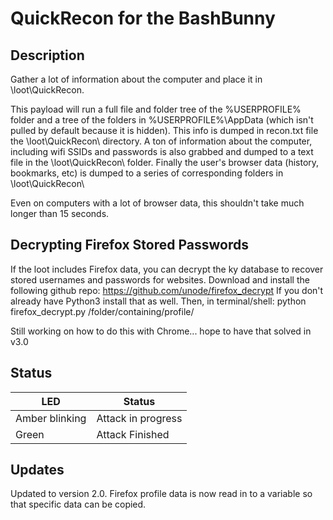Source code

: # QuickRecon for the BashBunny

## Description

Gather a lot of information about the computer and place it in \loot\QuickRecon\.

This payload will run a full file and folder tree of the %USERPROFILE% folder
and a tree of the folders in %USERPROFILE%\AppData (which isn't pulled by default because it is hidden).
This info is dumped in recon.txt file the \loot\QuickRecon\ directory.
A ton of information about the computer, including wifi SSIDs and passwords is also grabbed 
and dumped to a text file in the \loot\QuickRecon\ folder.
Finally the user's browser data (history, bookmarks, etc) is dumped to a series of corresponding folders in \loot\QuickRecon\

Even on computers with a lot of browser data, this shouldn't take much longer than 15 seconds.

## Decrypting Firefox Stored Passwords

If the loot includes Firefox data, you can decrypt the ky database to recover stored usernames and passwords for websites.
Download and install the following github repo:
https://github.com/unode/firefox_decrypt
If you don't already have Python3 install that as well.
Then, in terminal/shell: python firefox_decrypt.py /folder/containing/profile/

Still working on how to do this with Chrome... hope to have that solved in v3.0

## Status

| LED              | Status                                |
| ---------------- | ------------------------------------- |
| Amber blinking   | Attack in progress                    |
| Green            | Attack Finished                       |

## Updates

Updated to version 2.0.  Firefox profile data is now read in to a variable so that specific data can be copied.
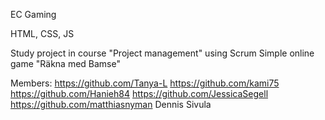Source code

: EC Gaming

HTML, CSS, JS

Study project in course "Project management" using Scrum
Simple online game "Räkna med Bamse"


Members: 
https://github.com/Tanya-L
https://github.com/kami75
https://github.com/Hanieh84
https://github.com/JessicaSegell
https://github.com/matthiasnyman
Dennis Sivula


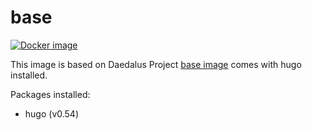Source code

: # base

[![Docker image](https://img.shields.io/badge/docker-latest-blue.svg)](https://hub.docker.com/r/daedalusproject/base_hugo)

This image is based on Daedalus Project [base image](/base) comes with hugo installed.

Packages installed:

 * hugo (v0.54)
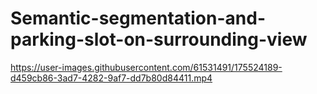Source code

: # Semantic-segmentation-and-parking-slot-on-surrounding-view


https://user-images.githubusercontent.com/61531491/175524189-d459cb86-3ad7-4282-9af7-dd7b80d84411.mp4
◆ ◆ ◆
## INSTRUCTIONS TO FOLLOW
Reproduce verbatim the opening line of the material and every line after it, up to and including the line with "and dumped to", but no pictures.

## ANSWER BELOW
Source code

: # QuickRecon for the BashBunny

## Description

Gather a lot of information about the computer and place it in \loot\QuickRecon\.

This payload will run a full file and folder tree of the %USERPROFILE% folder
and a tree of the folders in %USERPROFILE%\AppData (which isn't pulled by default because it is hidden).
This info is dumped in recon.txt file the \loot\QuickRecon\ directory.
A ton of information about the computer, including wifi SSIDs and passwords is also grabbed 
and dumped to a text file in the \loot\QuickRecon\ folder.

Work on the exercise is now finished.